There are several systems or frameworks which require robust and good real-time images foreground segmentation, being immersive video-conferencing and digital 3D object capture two main use case frameworks, which will be described next.

Immersive Video-Conferencing:

In recent years, significant work has been performed in order to push forward visual communications and media towards a next level. Having reached a certain plateau of maturity in what 2D visual quality and definition concerns, 3D seems to be the next stage in what reality and visual experience respects. After a number of technologies, such as broadband Internet, high quality HD low-delay video compression, have become mature enough, several products have been able to irrupt into the market establishing a solid step forward towards practical Telepresence solutions. Among them, we can count large format videoconferencing systems from major providers such as Cisco Telepresence, HP Halo, Polycom, etc. However, current systems still suffer from fundamental imperfections that are known to be detrimental to the communication process. When communicating, eye contact and gaze cues are essential elements of visual communication, and of importance for signalling attention, and managing conversational flow [1, 2]. Nevertheless, current Telepresence systems make it difficult for a user, mainly in many-to-many conversations, to really feel whether someone is actually looking at him/her (rather than someone else) or not, or where/who a given gesture is actually aimed at. In short, body language is still poorly transmitted by communication systems nowadays. Many-to-many communications are expected to greatly benefit from mature auto-stereoscopic 3D technology; allowing people to engage more natural remote meetings, with better eye-contact and better spatiality feeling. Indeed, 3D spatiality, object and people volume and multi-perspective nature, and depth, are very important cues that are missing in current systems. Telepresence is thus a field waiting for mature solutions for real-time free-viewpoint (or multiperspective) 3D video (e.g. based on several View+Depth data sets).
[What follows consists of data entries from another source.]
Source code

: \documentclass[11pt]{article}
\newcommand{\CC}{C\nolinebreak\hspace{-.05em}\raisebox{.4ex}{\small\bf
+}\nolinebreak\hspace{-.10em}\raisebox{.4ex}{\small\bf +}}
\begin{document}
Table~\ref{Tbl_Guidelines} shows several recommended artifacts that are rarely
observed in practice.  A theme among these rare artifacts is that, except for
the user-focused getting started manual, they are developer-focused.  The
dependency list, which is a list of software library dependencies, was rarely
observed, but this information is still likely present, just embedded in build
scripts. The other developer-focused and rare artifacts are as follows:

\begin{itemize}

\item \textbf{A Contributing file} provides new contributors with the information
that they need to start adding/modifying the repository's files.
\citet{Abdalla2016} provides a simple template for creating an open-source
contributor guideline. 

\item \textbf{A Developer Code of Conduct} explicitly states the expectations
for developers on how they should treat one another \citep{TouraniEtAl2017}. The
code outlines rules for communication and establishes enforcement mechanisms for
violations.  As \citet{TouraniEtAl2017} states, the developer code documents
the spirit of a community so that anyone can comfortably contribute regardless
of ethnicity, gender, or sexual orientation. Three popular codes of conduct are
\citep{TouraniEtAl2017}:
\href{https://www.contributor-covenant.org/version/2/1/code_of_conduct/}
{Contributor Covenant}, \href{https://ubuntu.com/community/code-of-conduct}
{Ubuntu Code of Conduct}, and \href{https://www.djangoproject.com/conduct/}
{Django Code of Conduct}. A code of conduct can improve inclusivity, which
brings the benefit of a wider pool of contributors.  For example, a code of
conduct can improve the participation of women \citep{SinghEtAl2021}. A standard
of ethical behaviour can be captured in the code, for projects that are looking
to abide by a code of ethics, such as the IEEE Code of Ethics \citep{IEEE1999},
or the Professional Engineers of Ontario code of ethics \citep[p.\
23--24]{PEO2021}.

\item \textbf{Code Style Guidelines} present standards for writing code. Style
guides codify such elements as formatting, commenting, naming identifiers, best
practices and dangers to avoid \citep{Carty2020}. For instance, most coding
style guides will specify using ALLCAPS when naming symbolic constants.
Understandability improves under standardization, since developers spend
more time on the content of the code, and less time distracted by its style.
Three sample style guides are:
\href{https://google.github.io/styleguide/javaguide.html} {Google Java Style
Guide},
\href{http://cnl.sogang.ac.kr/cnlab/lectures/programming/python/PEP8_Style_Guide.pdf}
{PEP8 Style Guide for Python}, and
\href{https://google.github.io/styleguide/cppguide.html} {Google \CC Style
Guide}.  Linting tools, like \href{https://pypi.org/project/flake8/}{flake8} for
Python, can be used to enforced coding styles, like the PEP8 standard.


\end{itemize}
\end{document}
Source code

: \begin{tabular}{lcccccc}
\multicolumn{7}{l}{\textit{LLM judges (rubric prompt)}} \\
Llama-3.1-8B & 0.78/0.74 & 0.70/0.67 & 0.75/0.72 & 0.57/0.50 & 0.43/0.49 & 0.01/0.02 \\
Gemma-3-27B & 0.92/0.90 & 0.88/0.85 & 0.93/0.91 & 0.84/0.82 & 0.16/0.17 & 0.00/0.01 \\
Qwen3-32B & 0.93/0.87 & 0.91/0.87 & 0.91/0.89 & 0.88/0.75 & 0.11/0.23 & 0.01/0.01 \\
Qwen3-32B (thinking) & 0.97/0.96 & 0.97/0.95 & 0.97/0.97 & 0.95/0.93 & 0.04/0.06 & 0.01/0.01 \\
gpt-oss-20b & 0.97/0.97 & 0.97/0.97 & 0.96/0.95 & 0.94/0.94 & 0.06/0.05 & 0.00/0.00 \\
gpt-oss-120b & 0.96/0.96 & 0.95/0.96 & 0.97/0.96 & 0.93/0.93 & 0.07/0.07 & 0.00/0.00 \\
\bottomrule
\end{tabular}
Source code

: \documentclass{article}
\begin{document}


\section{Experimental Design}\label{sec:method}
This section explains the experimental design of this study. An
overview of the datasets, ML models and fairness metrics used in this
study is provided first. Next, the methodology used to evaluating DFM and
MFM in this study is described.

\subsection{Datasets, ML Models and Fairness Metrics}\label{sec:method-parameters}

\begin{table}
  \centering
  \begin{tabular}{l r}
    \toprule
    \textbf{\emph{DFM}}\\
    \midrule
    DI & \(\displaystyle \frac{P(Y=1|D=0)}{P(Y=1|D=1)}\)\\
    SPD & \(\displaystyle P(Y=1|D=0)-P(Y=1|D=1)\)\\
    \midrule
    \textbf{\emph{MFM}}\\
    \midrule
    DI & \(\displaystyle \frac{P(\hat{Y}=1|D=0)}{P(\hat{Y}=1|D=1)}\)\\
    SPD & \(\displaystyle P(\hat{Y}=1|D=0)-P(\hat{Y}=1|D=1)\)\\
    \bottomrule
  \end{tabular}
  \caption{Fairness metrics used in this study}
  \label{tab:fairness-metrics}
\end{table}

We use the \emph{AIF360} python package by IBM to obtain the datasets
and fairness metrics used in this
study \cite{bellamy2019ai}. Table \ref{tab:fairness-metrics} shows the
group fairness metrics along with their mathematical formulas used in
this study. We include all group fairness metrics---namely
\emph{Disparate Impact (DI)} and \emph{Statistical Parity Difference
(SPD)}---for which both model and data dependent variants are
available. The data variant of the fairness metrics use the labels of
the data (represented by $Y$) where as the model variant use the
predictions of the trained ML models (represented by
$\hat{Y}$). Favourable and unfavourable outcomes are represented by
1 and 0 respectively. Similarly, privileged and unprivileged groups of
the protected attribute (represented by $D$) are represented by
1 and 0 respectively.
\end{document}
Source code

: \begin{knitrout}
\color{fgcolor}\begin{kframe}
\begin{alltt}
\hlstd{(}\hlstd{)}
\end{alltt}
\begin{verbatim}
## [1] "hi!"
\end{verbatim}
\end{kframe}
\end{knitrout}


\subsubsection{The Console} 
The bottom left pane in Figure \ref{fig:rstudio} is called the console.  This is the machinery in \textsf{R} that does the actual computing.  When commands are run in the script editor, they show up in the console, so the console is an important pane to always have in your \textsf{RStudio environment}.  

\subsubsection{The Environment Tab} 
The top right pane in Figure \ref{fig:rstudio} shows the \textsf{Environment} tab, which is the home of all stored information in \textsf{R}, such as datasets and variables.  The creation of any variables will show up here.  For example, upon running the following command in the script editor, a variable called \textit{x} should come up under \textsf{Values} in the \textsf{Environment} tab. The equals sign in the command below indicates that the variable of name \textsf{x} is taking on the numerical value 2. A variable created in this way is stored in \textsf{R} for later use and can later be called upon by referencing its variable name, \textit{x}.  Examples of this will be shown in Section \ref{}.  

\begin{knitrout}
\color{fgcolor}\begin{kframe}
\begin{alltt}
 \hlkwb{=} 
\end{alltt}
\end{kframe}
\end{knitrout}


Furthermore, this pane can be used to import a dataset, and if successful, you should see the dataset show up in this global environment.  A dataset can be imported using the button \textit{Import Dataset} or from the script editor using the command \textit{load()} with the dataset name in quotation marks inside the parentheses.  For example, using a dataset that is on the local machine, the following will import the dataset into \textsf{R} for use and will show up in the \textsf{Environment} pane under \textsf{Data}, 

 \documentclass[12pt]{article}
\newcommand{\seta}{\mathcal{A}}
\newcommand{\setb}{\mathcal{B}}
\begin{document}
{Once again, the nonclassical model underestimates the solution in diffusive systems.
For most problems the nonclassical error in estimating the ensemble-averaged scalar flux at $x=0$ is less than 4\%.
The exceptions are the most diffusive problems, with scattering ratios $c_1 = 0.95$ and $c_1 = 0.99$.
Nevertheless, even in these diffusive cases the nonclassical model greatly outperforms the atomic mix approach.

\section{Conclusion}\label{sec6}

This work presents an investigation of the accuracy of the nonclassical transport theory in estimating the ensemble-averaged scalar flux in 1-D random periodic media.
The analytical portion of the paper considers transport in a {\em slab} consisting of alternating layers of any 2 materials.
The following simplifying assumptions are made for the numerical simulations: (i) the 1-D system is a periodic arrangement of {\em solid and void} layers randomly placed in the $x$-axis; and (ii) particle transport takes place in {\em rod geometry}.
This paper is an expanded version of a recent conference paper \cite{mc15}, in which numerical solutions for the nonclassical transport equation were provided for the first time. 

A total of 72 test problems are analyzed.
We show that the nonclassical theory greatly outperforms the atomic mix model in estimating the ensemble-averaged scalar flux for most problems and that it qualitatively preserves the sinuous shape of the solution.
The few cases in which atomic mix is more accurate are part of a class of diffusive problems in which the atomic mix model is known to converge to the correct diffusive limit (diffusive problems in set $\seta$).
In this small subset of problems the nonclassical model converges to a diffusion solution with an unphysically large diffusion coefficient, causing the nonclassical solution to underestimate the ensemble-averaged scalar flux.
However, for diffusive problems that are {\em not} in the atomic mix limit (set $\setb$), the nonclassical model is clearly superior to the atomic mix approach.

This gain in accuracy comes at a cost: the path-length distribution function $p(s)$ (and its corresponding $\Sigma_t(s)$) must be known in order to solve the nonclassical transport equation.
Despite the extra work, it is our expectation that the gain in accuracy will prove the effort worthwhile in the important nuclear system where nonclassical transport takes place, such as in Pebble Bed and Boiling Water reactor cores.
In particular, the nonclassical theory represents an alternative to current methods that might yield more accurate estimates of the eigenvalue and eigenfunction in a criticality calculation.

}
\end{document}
Given current state of the art, accurate and high quality 3D depth generation in real-time is still a difficult task. Some sort of foreground segmentation is often necessary at the acquisition in order to generate 3D depth maps with high enough resolution and accurate object boundaries. For this, one needs flicker-less foreground segmentation, accurate to borders, resilient to noise and foreground shade changes, as well as able to operate in real-time on performing architectures such as GPGPUs.

Digital 3D Object Capture:

Another use case framework is that one concerning the generation of 3D digital volumes of objects or persons. This is often encountered in applications for 3D people avatar capture, or multi-view 3D capture by using techniques known such as Visual Hull. In this application framework, it is necessary to recover multiple silhouettes (several from different points of view) of a subject or object. These silhouettes are then combined and used in order to render the 3D volume. Foreground segmentation is required as a tool to generate these silhouettes.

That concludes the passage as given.